Arbitrary Generative Video Interpolation

Imagine you are watching a movie, but the director only gave you the first frame (a character standing still) and the last frame (the character sitting down). Your job is to fill in the missing scenes in between so the movement looks smooth.

For a long time, video AI tools could only do this in a very rigid way: "Give me exactly 5 frames to fill the gap." If you wanted 10 frames, or 3, or 100, the tools would break or give you a choppy result. It was like trying to fit a specific number of bricks into a gap; if the gap size changed, you had to build a whole new wall.

This paper introduces ArbInterp, a new system that changes the rules. Think of it as a magical time-machine painter that can fill in any amount of space, at any point in time, with perfect smoothness.

Here is how it works, broken down into simple concepts:

1. The "Time-Map" Problem (TaRoPE)

The Old Way: Imagine a train where every car is numbered 1, 2, 3, 4. The AI knows "Car 3" is always in the middle. If you ask for a car between 1 and 2, the AI gets confused because there is no "Car 1.5." It only understands whole numbers.

The New Way (ArbInterp): The authors gave the AI a continuous time-map. Instead of car numbers, they use a clock.

The start frame is at 0:00.
The end frame is at 1:00.
Now, the AI can be asked to paint a frame for 0:23, 0.55, or 0.99.

They achieved this using a clever trick called TaRoPE (Timestamp-aware Rotary Position Embedding). Think of this as giving every frame a GPS coordinate on a timeline rather than a seat number. This allows the AI to understand that "0.5" is exactly halfway, regardless of how many total frames you want to generate. It's like telling a chef, "Cook the soup for exactly 4 minutes and 12 seconds," instead of "Cook it for 4 minutes."
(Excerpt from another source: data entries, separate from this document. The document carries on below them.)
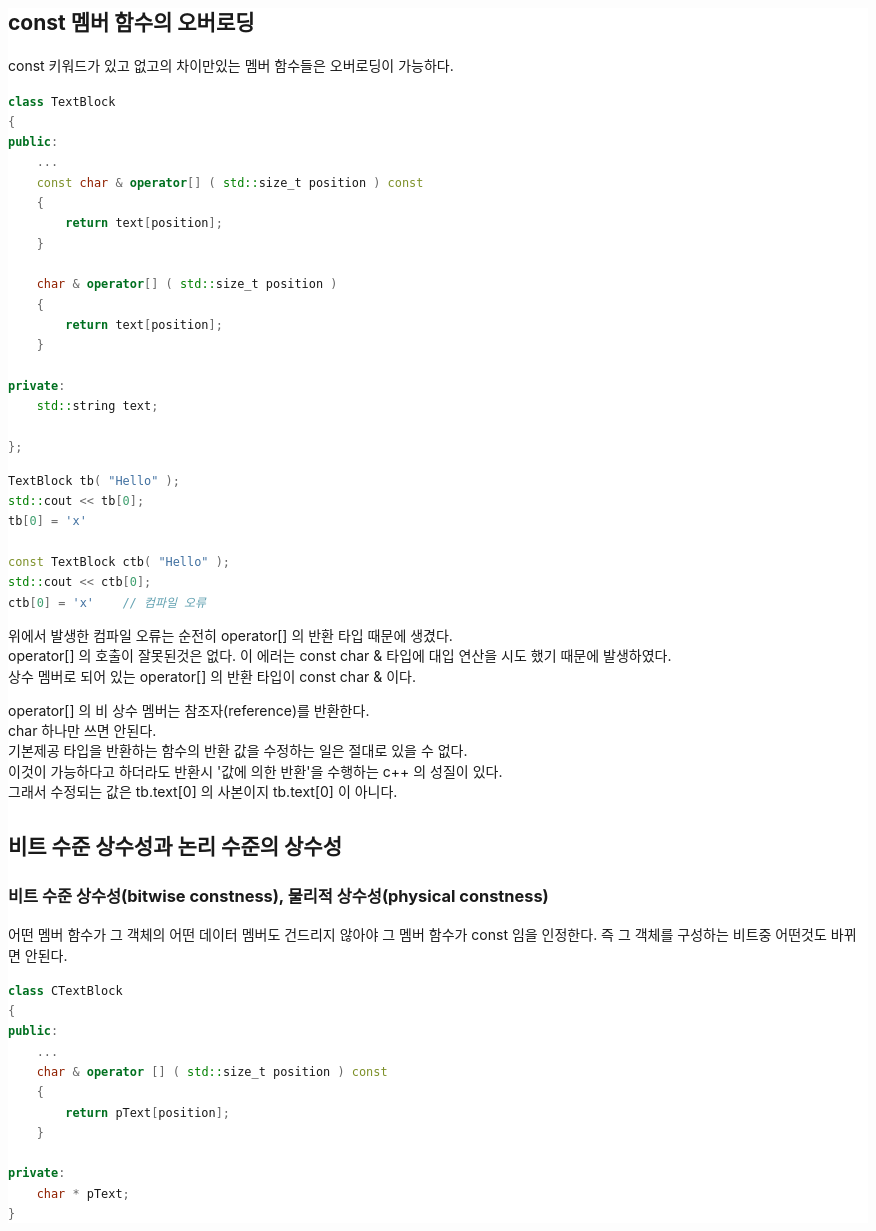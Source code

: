 ## const 멤버 함수의 오버로딩

const 키워드가 있고 없고의 차이만있는 멤버 함수들은 오버로딩이 가능하다.  

```c++
class TextBlock
{
public:
    ...
    const char & operator[] ( std::size_t position ) const
    {
        return text[position];
    }

    char & operator[] ( std::size_t position )
    {
        return text[position];
    }

private:
    std::string text;

};
```

```c++
TextBlock tb( "Hello" );
std::cout << tb[0];
tb[0] = 'x'

const TextBlock ctb( "Hello" );
std::cout << ctb[0];
ctb[0] = 'x'    // 컴파일 오류
```

위에서 발생한 컴파일 오류는 순전히 operator[] 의 반환 타입 때문에 생겼다.   
operator[] 의 호출이 잘못된것은 없다. 이 에러는 const char & 타입에 대입 연산을 시도 했기 때문에 발생하였다.  
상수 멤버로 되어 있는 operator[] 의 반환 타입이 const char &  이다.  

operator[] 의 비 상수 멤버는 참조자(reference)를 반환한다.  
char 하나만 쓰면 안된다.    
기본제공 타입을 반환하는 함수의 반환 값을 수정하는 일은 절대로 있을 수 없다.  
이것이 가능하다고 하더라도 반환시 '값에 의한 반환'을 수행하는 c++ 의 성질이 있다.  
그래서 수정되는 값은 tb.text[0] 의 사본이지 tb.text[0] 이 아니다.  

## 비트 수준 상수성과 논리 수준의 상수성

### 비트 수준 상수성(bitwise constness), 물리적 상수성(physical constness)
어떤 멤버 함수가 그 객체의 어떤 데이터 멤버도 건드리지 않아야 그 멤버 함수가 const 임을 인정한다.
즉 그 객체를 구성하는 비트중 어떤것도 바뀌면 안된다.

```c++
class CTextBlock
{
public:
    ...
    char & operator [] ( std::size_t position ) const
    {
        return pText[position];
    }

private:
    char * pText;
}
```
2. The "Long Movie" Problem (Segmenting)

The Challenge: What if you want to interpolate a whole hour-long video? You can't ask the AI to paint 3,600 frames in one go; it would get overwhelmed and the end of the video would look nothing like the beginning (the character's shirt might change color, or the background might shift).
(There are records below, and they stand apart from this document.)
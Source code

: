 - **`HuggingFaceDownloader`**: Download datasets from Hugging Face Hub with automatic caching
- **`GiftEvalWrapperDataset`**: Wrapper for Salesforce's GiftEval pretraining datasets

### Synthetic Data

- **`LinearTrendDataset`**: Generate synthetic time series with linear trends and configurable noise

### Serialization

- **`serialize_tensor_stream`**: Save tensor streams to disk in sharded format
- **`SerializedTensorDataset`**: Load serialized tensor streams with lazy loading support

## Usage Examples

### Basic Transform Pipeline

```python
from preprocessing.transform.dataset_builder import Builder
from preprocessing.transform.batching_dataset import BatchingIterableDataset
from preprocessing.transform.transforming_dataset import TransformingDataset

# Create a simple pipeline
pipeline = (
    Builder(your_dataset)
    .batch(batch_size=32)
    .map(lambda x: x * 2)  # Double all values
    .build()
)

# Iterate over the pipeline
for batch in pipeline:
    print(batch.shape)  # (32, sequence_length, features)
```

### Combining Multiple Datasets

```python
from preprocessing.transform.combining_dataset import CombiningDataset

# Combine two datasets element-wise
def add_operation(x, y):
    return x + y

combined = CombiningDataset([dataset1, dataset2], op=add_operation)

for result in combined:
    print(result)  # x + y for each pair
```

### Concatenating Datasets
The Solution: ArbInterp breaks the long video into small chapters.

It paints the first 10 seconds.
Then it paints the next 10 seconds.
And so on.

But here's the tricky part: How do you make sure the end of Chapter 1 matches the start of Chapter 2 perfectly? If you just stitch them together, it might look like a jump cut.

3. The "Appearance vs. Motion" Trick

To solve the stitching problem, the authors invented a Decoupling Strategy. Imagine you are directing a play with two different actors playing the same character in two different acts.

Appearance (The Costume): To make sure the character looks the same, the AI takes the very last frame of the previous chapter and uses it as a "ghost guide" for the next chapter. It says, "Hey, make sure the shirt and face look exactly like this."
Motion (The Dance): To make sure the movement is smooth, the AI doesn't just look at the picture; it extracts the "dance moves" (motion tokens) from the previous scene. It tells the next scene, "Keep dancing the same way you were just dancing."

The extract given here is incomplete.